*TRY IT*
Write out all of the records below precisely as given, omitting the images.

*DATA SUPPLIED*

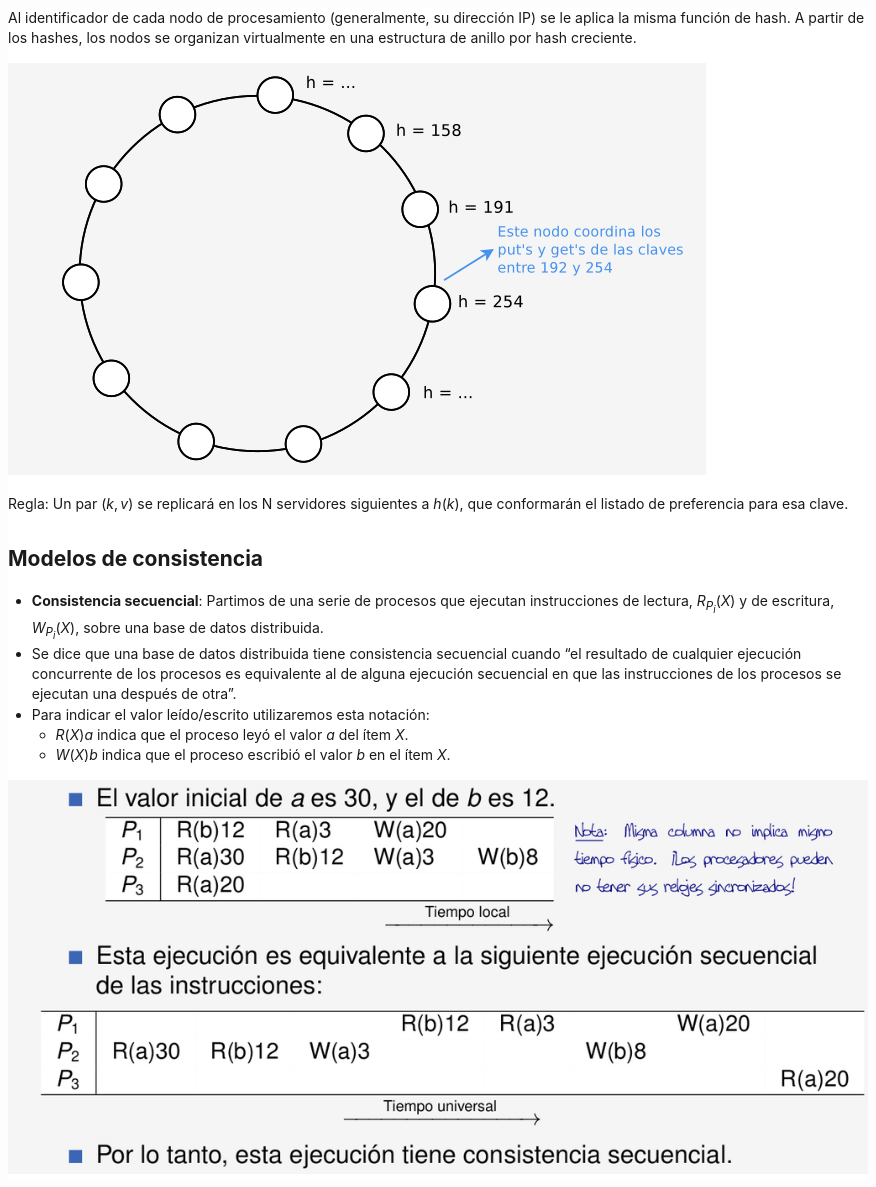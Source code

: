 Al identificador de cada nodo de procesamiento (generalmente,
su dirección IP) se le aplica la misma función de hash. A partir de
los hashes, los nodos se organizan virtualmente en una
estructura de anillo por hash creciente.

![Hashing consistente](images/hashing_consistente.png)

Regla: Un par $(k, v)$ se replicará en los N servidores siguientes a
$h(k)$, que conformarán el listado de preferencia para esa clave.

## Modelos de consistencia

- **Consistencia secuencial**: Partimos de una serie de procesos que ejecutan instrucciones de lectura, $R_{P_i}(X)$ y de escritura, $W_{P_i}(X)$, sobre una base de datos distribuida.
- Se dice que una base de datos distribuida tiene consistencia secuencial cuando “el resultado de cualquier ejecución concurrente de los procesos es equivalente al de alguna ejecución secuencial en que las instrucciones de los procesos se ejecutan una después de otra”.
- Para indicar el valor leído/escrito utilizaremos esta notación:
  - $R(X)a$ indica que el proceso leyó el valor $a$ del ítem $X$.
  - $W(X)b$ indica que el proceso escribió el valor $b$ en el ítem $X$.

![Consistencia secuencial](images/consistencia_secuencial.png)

*YOUR SOLUTION*
Source code

: Al identificador de cada nodo de procesamiento (generalmente,
su dirección IP) se le aplica la misma función de hash. A partir de
los hashes, los nodos se organizan virtualmente en una
estructura de anillo por hash creciente.

![Hashing consistente](images/hashing_consistente.png)

Regla: Un par $(k, v)$ se replicará en los N servidores siguientes a
$h(k)$, que conformarán el listado de preferencia para esa clave.

## Modelos de consistencia

- **Consistencia secuencial**: Partimos de una serie de procesos que ejecutan instrucciones de lectura, $R_{P_i}(X)$ y de escritura, $W_{P_i}(X)$, sobre una base de datos distribuida.
- Se dice que una base de datos distribuida tiene consistencia secuencial cuando “el resultado de cualquier ejecución concurrente de los procesos es equivalente al de alguna ejecución secuencial en que las instrucciones de los procesos se ejecutan una después de otra”.
- Para indicar el valor leído/escrito utilizaremos esta notación:
  - $R(X)a$ indica que el proceso leyó el valor $a$ del ítem $X$.
  - $W(X)b$ indica que el proceso escribió el valor $b$ en el ítem $X$.

![Consistencia secuencial](images/consistencia_secuencial.png)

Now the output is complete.